— YOUR OBJECTIVE —
Here the job is to transcribe the data verbatim while leaving each picture out.

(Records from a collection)
· · ·

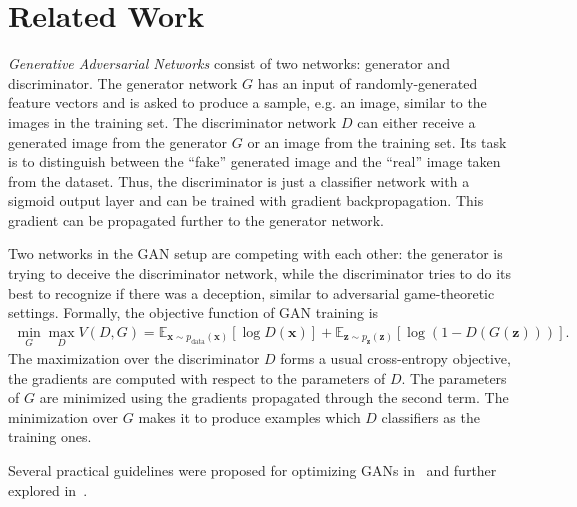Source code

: \documentclass{article}
\begin{document}
\section{Related Work}
\label{sec:relatedwork}
\emph{Generative Adversarial Networks} consist of two networks: generator and discriminator. 
    The generator network $G$ has an
    input of randomly-generated feature vectors and is asked to produce a sample, e.g. an image, 
    similar to the images in the training set. The discriminator network $D$
    can either receive a generated image from the generator $G$ or an image
    from the training set. Its task is to distinguish
    between the ``fake'' generated image and the ``real'' image taken from the dataset. Thus,
    the discriminator is just a classifier network with a sigmoid output layer
    and can be trained with gradient backpropagation. This gradient can be propagated further
    to the generator network.

    Two networks in the GAN setup are competing with each other: the 
    generator is trying to deceive the discriminator network, while the discriminator tries
    to do its best to recognize if there was a deception, similar to adversarial game-theoretic settings.    
    Formally, the objective function of GAN training is
    \begin{align*}
        \min_G \max_D V(D, G) = \mathbb{E}_{\bm{x} \sim p_{\text{data}}(\bm{x})}[\log D(\bm{x})] + 
            \mathbb{E}_{\bm{z} \sim p_{\bm{z}}(\bm{z})}[\log (1 - D(G(\bm{z})))].
    \end{align*}
    The maximization over the discriminator $D$ forms a usual cross-entropy objective, the gradients are
    computed with respect to the parameters of $D$. The parameters of $G$ are minimized using the gradients
    propagated through the second term. The minimization over $G$ makes it to produce examples which $D$
    classifiers as the training ones.

    Several practical guidelines were proposed for optimizing GANs in~\cite{radford2015unsupervised} and 
    further explored in~\cite{salimans2016improved}.
    
\end{document}
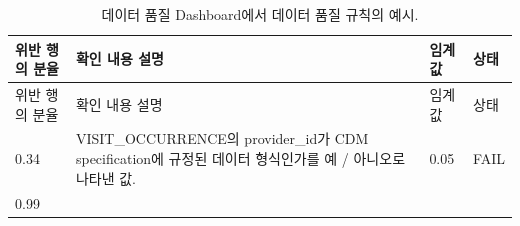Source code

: \documentclass[10.5pt]{book}
\theoremstyle{definition}
\theoremstyle{definition}
\theoremstyle{definition}
\theoremstyle{remark}
\begin{document}
\begin{longtable}[]{@{}llll@{}}
\caption{\label{tab:dqdExamples} 데이터 품질 Dashboard에서 데이터 품질
규칙의 예시.}\tabularnewline
\toprule
\begin{minipage}[b]{0.12\columnwidth}\raggedright\strut
위반 행의 분율\strut
\end{minipage} & \begin{minipage}[b]{0.47\columnwidth}\raggedright\strut
확인 내용 설명\strut
\end{minipage} & \begin{minipage}[b]{0.10\columnwidth}\raggedright\strut
임계값\strut
\end{minipage} & \begin{minipage}[b]{0.07\columnwidth}\raggedright\strut
상태\strut
\end{minipage}\tabularnewline
\midrule
\endfirsthead
\toprule
\begin{minipage}[b]{0.12\columnwidth}\raggedright\strut
위반 행의 분율\strut
\end{minipage} & \begin{minipage}[b]{0.47\columnwidth}\raggedright\strut
확인 내용 설명\strut
\end{minipage} & \begin{minipage}[b]{0.10\columnwidth}\raggedright\strut
임계값\strut
\end{minipage} & \begin{minipage}[b]{0.07\columnwidth}\raggedright\strut
상태\strut
\end{minipage}\tabularnewline
\midrule
\endhead
\begin{minipage}[t]{0.12\columnwidth}\raggedright\strut
0.34\strut
\end{minipage} & \begin{minipage}[t]{0.47\columnwidth}\raggedright\strut
VISIT\_OCCURRENCE의 provider\_id가 CDM specification에 규정된 데이터
형식인가를 예 / 아니오로 나타낸 값.\strut
\end{minipage} & \begin{minipage}[t]{0.10\columnwidth}\raggedright\strut
0.05\strut
\end{minipage} & \begin{minipage}[t]{0.07\columnwidth}\raggedright\strut
FAIL\strut
\end{minipage}\tabularnewline
\begin{minipage}[t]{0.12\columnwidth}\raggedright\strut
0.99\strut
\end{minipage} & \begin{minipage}[t]{0.47\columnwidth}\raggedright\strut

\end{minipage}
\end{longtable}
\end{document}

· · ·

— ANSWER TO THIS TASK —
Source code

: \documentclass{article}
\begin{document}
\section{Related Work}
\label{sec:relatedwork}
\emph{Generative Adversarial Networks} consist of two networks: generator and discriminator. 
    The generator network $G$ has an
    input of randomly-generated feature vectors and is asked to produce a sample, e.g. an image, 
    similar to the images in the training set. The discriminator network $D$
    can either receive a generated image from the generator $G$ or an image
    from the training set. Its task is to distinguish
    between the ``fake'' generated image and the ``real'' image taken from the dataset. Thus,
    the discriminator is just a classifier network with a sigmoid output layer
    and can be trained with gradient backpropagation. This gradient can be propagated further
    to the generator network.

    Two networks in the GAN setup are competing with each other: the 
    generator is trying to deceive the discriminator network, while the discriminator tries
    to do its best to recognize if there was a deception, similar to adversarial game-theoretic settings.    
    Formally, the objective function of GAN training is
    \begin{align*}
        \min_G \max_D V(D, G) = \mathbb{E}_{\bm{x} \sim p_{\text{data}}(\bm{x})}[\log D(\bm{x})] + 
            \mathbb{E}_{\bm{z} \sim p_{\bm{z}}(\bm{z})}[\log (1 - D(G(\bm{z})))].
    \end{align*}
    The maximization over the discriminator $D$ forms a usual cross-entropy objective, the gradients are
    computed with respect to the parameters of $D$. The parameters of $G$ are minimized using the gradients
    propagated through the second term. The minimization over $G$ makes it to produce examples which $D$
    classifiers as the training ones.

    Several practical guidelines were proposed for optimizing GANs in~\cite{radford2015unsupervised} and 
    further explored in~\cite{salimans2016improved}.
    
\end{document}
Source code

: \documentclass[10.5pt]{book}
\theoremstyle{definition}
\theoremstyle{definition}
\theoremstyle{definition}
\theoremstyle{remark}
\begin{document}
\begin{longtable}[]{@{}llll@{}}
\caption{\label{tab:dqdExamples} 데이터 품질 Dashboard에서 데이터 품질
규칙의 예시.}\tabularnewline
\toprule
\begin{minipage}[b]{0.12\columnwidth}\raggedright\strut
위반 행의 분율\strut
\end{minipage} & \begin{minipage}[b]{0.47\columnwidth}\raggedright\strut
확인 내용 설명\strut
\end{minipage} & \begin{minipage}[b]{0.10\columnwidth}\raggedright\strut
임계값\strut
\end{minipage} & \begin{minipage}[b]{0.07\columnwidth}\raggedright\strut
상태\strut
\end{minipage}\tabularnewline
\midrule
\endfirsthead
\toprule
\begin{minipage}[b]{0.12\columnwidth}\raggedright\strut
위반 행의 분율\strut
\end{minipage} & \begin{minipage}[b]{0.47\columnwidth}\raggedright\strut
확인 내용 설명\strut
\end{minipage} & \begin{minipage}[b]{0.10\columnwidth}\raggedright\strut
임계값\strut
\end{minipage} & \begin{minipage}[b]{0.07\columnwidth}\raggedright\strut
상태\strut
\end{minipage}\tabularnewline
\midrule
\endhead
\begin{minipage}[t]{0.12\columnwidth}\raggedright\strut
0.34\strut
\end{minipage} & \begin{minipage}[t]{0.47\columnwidth}\raggedright\strut
VISIT\_OCCURRENCE의 provider\_id가 CDM specification에 규정된 데이터
형식인가를 예 / 아니오로 나타낸 값.\strut
\end{minipage} & \begin{minipage}[t]{0.10\columnwidth}\raggedright\strut
0.05\strut
\end{minipage} & \begin{minipage}[t]{0.07\columnwidth}\raggedright\strut
FAIL\strut
\end{minipage}\tabularnewline
\begin{minipage}[t]{0.12\columnwidth}\raggedright\strut
0.99\strut
\end{minipage} & \begin{minipage}[t]{0.47\columnwidth}\raggedright\strut

\end{minipage}
\end{longtable}
\end{document}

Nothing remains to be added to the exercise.